• _DATASET ENTRIES_:
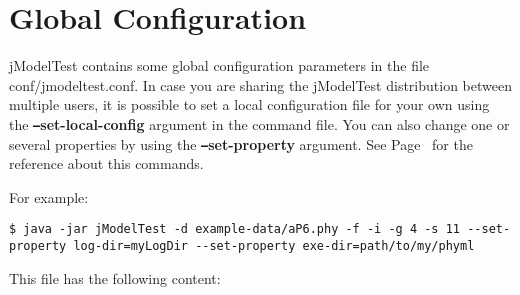 \section{Global Configuration}
\label{sec:config}

jModelTest contains some global configuration parameters in the file conf/jmodeltest.conf. In case you are sharing the jModelTest distribution between multiple users, it is possible to set a local configuration file for your own using the {\bf \texttt{--}set-local-config} argument in the command file. You can also change one or several properties by using the {\bf \texttt{--}set-property} argument. See Page~\pageref{pp:args-config} for the reference about this commands.

For example:
\begin{lstlisting}
$ java -jar jModelTest -d example-data/aP6.phy -f -i -g 4 -s 11 --set-property log-dir=myLogDir --set-property exe-dir=path/to/my/phyml
\end{lstlisting}

This file has the following content:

• _WHAT TO DO_: In the listing above, find the line that contains "log-dir=myLogDir --set-property exe-dir=path/to/my/phyml". Write it out exactly, along with each line after it up to and including the last.

• _TASK OUTPUT_:
$ java -jar jModelTest -d example-data/aP6.phy -f -i -g 4 -s 11 --set-property log-dir=myLogDir --set-property exe-dir=path/to/my/phyml
\end{lstlisting}

This file has the following content:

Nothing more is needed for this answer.